==== Recorded information ====

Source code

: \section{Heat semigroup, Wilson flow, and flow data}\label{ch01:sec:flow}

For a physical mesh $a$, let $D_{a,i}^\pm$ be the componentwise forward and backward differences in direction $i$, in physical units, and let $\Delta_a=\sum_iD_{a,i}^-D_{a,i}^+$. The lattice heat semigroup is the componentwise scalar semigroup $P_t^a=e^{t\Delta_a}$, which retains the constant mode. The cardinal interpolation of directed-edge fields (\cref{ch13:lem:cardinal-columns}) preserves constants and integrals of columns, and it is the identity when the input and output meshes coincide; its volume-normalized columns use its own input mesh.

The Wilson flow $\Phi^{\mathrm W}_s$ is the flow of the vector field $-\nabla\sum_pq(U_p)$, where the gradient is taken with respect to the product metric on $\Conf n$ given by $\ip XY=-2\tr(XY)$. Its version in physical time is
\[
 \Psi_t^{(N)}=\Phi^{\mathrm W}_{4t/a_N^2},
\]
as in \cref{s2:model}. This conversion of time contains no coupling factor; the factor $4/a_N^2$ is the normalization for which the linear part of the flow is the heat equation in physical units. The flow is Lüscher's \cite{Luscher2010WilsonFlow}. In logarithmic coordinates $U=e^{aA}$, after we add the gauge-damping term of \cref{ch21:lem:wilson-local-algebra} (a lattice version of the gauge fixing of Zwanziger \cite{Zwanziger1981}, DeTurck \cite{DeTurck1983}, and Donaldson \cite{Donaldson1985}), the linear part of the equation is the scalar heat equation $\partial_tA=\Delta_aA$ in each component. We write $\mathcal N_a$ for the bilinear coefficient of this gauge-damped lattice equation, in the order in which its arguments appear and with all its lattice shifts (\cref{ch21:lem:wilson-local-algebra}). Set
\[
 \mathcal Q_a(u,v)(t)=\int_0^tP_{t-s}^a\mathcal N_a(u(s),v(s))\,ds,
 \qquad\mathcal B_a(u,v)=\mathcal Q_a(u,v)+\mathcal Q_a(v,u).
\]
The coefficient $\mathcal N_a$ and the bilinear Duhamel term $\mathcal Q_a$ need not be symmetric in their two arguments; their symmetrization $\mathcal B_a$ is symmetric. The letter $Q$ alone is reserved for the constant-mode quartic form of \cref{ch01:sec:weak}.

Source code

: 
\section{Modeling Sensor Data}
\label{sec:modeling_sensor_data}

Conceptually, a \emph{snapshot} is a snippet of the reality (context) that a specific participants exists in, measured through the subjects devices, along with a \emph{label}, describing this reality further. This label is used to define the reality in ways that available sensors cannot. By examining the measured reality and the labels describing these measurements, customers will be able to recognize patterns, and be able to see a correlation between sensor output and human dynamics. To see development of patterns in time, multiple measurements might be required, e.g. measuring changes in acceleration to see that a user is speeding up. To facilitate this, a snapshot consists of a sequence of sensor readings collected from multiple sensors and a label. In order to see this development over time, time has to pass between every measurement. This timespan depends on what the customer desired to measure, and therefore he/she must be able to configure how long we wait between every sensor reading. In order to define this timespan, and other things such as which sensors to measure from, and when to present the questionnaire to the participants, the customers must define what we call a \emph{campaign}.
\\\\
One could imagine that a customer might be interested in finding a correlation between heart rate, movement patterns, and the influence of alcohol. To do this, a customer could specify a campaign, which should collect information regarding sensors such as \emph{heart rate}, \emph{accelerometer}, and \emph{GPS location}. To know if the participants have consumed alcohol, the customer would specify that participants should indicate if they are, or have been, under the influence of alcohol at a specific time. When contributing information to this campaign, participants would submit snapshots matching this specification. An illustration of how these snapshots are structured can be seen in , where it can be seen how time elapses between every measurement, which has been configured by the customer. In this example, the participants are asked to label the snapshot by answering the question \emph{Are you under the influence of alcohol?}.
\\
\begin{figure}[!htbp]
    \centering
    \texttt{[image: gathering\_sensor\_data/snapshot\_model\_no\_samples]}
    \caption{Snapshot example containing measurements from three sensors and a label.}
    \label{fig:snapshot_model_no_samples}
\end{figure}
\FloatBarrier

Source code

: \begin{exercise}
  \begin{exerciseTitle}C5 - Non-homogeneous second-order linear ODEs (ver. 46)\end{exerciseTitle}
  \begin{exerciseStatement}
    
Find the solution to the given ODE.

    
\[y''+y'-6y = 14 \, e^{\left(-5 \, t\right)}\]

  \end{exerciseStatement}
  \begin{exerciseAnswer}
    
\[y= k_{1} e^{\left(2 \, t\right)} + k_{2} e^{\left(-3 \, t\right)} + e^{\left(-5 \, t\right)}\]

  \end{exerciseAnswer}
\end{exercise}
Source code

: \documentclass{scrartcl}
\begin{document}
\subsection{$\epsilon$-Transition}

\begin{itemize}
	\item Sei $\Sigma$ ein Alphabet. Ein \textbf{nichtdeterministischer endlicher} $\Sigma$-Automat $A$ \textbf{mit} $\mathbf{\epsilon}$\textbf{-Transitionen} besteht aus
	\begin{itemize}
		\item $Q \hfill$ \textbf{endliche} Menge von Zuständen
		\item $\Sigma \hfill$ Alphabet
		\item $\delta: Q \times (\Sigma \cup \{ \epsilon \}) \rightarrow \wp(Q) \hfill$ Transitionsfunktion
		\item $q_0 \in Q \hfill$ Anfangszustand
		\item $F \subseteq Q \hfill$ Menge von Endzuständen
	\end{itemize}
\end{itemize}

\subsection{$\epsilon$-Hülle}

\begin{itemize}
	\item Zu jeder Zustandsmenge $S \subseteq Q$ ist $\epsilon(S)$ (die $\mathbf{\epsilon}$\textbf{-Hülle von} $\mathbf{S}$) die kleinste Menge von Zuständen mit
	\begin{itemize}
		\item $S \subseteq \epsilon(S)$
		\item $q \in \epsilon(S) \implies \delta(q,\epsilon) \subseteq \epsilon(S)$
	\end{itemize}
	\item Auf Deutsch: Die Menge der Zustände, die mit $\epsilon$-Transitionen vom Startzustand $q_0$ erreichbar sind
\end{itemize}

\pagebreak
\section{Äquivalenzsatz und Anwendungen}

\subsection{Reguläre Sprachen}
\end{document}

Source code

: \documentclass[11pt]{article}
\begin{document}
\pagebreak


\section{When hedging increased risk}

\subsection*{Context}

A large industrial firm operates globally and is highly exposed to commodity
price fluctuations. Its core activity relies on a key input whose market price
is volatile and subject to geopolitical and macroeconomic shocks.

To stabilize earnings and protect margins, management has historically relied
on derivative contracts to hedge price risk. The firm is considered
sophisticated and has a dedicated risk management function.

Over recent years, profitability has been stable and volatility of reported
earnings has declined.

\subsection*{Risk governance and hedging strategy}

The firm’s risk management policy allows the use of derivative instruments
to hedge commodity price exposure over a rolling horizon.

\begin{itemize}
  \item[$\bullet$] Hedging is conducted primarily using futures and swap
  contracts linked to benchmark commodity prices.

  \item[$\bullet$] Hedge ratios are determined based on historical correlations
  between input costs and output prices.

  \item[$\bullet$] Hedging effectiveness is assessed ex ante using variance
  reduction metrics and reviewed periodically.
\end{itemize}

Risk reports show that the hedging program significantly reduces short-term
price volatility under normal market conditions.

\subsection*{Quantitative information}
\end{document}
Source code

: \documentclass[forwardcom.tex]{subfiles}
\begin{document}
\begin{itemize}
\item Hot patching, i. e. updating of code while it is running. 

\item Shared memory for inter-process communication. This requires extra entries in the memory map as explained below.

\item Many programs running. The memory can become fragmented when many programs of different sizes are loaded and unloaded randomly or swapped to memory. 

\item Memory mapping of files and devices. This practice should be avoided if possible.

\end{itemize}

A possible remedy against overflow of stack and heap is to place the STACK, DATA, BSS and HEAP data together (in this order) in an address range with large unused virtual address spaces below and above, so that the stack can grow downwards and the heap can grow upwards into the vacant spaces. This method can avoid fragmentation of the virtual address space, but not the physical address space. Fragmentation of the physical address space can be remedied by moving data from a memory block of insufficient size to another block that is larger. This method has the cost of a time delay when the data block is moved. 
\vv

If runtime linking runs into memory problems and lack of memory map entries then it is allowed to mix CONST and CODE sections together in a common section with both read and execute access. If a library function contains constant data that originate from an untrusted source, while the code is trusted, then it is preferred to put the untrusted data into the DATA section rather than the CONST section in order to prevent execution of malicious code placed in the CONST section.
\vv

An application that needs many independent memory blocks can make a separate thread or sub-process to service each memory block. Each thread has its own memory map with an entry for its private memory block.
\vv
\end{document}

====

→ **About this exercise**
From the records above, print only the lines between the one holding "ante using variance" and the one holding "swapped to memory.", inclusive, exactly as they stand.

→ **Exercise answer**
  \item[$\bullet$] Hedging effectiveness is assessed ex ante using variance
  reduction metrics and reviewed periodically.
\end{itemize}

Risk reports show that the hedging program significantly reduces short-term
price volatility under normal market conditions.

\subsection*{Quantitative information}
\end{document}
Source code

: \documentclass[forwardcom.tex]{subfiles}
\begin{document}
\begin{itemize}
\item Hot patching, i. e. updating of code while it is running. 

\item Shared memory for inter-process communication. This requires extra entries in the memory map as explained below.

\item Many programs running. The memory can become fragmented when many programs of different sizes are loaded and unloaded randomly or swapped to memory. 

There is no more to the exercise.